Here we are having dinner that first night. The plan was to stay in Vilcabamba for two nights: the day we got there, do a moderate hike the next day, stay that night and then head out for the trek early the next morning. So, in the below picture from left to right we have: Carla, Toni hidden behind Carla, Ida half hidden by the pole, Anne (she's the one who arranged the whole trip), Carol, Jean, me, Clasina, Maureen and her husband Ken. Missing are my mom, Kim and Rudolph. Ida is Anne's sister, and came all the way from Germany for this!

Sept 18 ~Here we are the next morning heading out for our hike. We were going to hike for about 4-5 hours, stretch our legs. This was Wilbur's chance to really gauge our fitness level. We took our "starting" picture today, so that we wouldn't have to worry about it tomorrow. The rain had also cleared up for our hike. It had rained cats and dogs (or since I was in Peru guess I should say... llamas and alpacas?) all night long, but cleared up right before we got out of our tents.

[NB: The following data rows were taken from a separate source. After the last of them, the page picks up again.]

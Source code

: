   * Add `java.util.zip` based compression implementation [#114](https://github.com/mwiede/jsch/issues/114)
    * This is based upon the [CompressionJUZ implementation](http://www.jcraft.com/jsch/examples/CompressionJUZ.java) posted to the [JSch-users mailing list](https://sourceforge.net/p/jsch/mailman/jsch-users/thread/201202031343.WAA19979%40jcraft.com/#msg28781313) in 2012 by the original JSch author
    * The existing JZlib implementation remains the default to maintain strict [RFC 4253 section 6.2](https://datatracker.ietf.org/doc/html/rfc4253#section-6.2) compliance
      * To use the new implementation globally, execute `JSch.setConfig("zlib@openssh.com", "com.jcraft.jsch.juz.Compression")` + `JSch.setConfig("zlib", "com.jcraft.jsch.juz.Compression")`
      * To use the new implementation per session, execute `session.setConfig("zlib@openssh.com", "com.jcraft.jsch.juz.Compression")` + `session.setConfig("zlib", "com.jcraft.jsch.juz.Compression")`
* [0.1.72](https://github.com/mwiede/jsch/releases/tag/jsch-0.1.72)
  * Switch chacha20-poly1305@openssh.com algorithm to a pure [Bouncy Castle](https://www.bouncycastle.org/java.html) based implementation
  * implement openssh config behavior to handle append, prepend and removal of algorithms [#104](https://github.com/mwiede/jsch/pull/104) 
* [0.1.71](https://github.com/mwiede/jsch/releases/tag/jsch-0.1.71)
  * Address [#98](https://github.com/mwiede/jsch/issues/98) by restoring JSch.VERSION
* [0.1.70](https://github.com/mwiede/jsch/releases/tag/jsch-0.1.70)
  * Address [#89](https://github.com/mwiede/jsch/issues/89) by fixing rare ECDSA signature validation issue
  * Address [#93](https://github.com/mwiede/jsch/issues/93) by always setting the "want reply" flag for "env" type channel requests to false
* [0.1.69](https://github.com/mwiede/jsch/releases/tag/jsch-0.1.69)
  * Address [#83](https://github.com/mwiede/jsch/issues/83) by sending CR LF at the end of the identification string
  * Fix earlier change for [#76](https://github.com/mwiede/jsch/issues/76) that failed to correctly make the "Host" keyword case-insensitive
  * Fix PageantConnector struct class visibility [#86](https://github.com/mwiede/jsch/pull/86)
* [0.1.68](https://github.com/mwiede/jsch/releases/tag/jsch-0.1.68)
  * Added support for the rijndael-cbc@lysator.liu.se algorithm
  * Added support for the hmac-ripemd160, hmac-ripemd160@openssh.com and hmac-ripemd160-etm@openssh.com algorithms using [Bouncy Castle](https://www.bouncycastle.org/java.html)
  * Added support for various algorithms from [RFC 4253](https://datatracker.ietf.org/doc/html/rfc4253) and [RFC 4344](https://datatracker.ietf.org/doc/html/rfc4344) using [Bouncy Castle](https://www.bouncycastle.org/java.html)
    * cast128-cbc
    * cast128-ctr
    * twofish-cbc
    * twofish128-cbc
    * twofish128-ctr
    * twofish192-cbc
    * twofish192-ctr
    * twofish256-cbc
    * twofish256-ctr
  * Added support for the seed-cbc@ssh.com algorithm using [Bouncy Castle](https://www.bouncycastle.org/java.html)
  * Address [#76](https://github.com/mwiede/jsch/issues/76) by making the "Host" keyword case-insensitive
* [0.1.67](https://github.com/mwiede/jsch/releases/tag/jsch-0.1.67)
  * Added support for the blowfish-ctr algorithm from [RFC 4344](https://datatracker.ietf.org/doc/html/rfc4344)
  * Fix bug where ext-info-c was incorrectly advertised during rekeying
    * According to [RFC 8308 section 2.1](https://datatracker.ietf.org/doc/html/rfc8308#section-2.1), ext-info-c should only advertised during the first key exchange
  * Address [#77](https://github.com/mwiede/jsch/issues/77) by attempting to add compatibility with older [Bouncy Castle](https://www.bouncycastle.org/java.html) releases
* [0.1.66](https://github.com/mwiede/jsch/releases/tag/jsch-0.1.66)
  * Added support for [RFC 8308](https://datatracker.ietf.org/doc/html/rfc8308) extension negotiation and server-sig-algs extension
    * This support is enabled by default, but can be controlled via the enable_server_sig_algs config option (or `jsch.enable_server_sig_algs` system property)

Shortly after the above picture was taken we had to step to the side of the trail to let a herd of horses run past us. While we did so, Toni, Anne and Kim were way at the back. They unfortunately took the wrong turn and would up on the wrong side of a ravine. It was rather interesting to lose people from our group on the first day! :) Eventually we got them back and continued on towards the Vilcabamba ruins, Nusta H'ispana and Vitkos. Here is mom going up some Inca steps. Again...whew! They tuckered us out.

Here's Nusta H'ispana. It was a sacred site used by the priests. It was only partially completed because the Inca didn't have time to complete it before the Spanish found them again. Vilcabamba and Vitkos were the last strongholds of the Inca. They had fled to this area to try and get away from the Spanish. It worked for a while, but they were eventually found. You can see me sitting facing the camera. The other side of this was all terraced. You can see that on my Flickr gallery.

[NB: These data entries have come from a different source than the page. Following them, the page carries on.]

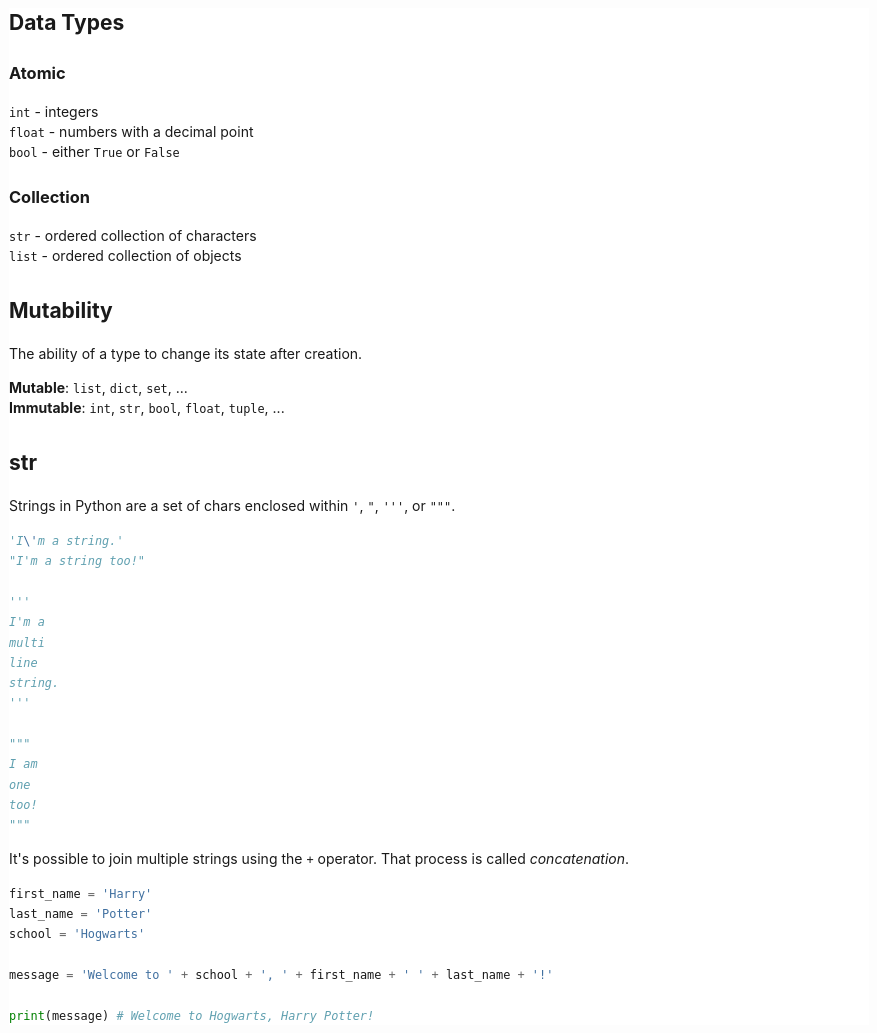 ## Data Types

### Atomic 

`int` - integers\
`float` - numbers with a decimal point\
`bool` - either `True` or `False`

### Collection 

`str` - ordered collection of characters\
`list` - ordered collection of objects

## Mutability

The ability of a type to change its state after creation.

**Mutable**: `list`, `dict`, `set`, ...\
**Immutable**: `int`, `str`, `bool`, `float`, `tuple`, ...

## str

Strings in Python are a set of chars enclosed within `'`, `"`, `'''`, or `"""`.

```python
'I\'m a string.'
"I'm a string too!"

'''
I'm a
multi
line
string.
'''

"""
I am
one
too!
"""
```

It's possible to join multiple strings using the `+` operator.
That process is called *concatenation*.

```python
first_name = 'Harry'
last_name = 'Potter'
school = 'Hogwarts'

message = 'Welcome to ' + school + ', ' + first_name + ' ' + last_name + '!'

print(message) # Welcome to Hogwarts, Harry Potter!
```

And this is Vitkos. The last Inca king, Tupac Amaru was here in the last Inca stronghold for... I think it was about 10 years. He was tricked by the Spanish to come to Cusco, where, they told him, he would be honored. Instead he was tortured and murdered. And so ended the Inca rule. War is always sad. Sad, sad, sad. Here we are coming into Vitkos. It's high up on a hill that has almost 360 degree view, good for defending. It's being rebuilt/restored, so doesn't look as much like a ruin as some of the other archaeological sites.
We made our way back to camp, had dinner and went to bed early. The next morning the horses would be packed up with all our stuff...and we were leaving! :)

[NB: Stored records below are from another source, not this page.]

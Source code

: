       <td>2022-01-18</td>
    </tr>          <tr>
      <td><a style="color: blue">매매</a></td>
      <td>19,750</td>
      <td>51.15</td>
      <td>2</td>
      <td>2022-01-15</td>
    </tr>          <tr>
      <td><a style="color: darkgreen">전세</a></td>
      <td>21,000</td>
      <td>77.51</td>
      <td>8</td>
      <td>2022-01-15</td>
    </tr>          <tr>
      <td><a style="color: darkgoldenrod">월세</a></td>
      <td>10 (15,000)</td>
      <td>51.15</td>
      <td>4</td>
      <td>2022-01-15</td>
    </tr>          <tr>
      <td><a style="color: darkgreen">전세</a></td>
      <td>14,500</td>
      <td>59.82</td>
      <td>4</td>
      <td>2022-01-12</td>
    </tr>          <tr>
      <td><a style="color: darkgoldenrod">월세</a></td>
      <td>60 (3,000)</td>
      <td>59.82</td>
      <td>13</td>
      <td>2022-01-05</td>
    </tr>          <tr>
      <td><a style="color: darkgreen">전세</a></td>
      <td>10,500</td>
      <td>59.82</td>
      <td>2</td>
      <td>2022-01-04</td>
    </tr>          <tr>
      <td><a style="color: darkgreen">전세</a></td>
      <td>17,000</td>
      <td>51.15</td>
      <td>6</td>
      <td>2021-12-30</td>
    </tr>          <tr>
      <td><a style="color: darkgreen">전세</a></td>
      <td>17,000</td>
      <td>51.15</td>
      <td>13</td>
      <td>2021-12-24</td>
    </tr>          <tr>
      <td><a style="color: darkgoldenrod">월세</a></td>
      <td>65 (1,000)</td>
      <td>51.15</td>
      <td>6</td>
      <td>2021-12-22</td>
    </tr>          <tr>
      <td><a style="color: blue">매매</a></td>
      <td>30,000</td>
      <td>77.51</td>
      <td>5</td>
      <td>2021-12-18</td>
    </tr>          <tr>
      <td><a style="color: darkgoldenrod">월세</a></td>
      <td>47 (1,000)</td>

Tuesday, November 14, 2006

Peru, day 7 & 8 (Sept 15 & 16)

Mmmm, I'm sitting here drinking some left-over mulled wine. Had some friends over last night and made it for them. It's so tasty!!! Would it be bad to make a whole batch just for myself? And it makes the house smell really good too! :)

Ok, back to Peru...

Sept 15 was our rest day in Cusco. Spent the day bumming around the city and a little bit of shopping. Bought my fabulous blanket that day. It took me about four hours and a ton of walking to find the one I really liked...but it's worth it. So nice and warm. We also had our briefing for the trek. All day I'd been thinking about taking a "day off" from the group and going on a mt bike ride. I was a bit nervous, 'cause if I got hurt right before the trek...I would have been in such trouble! Also, after looking at the shops that did the mt bike tours, I didn't have much confidence in the equipment etc. Finally decided that I would regret it if I didn't. You know what they say, we only regret the things we don't do. So I decided to go for it!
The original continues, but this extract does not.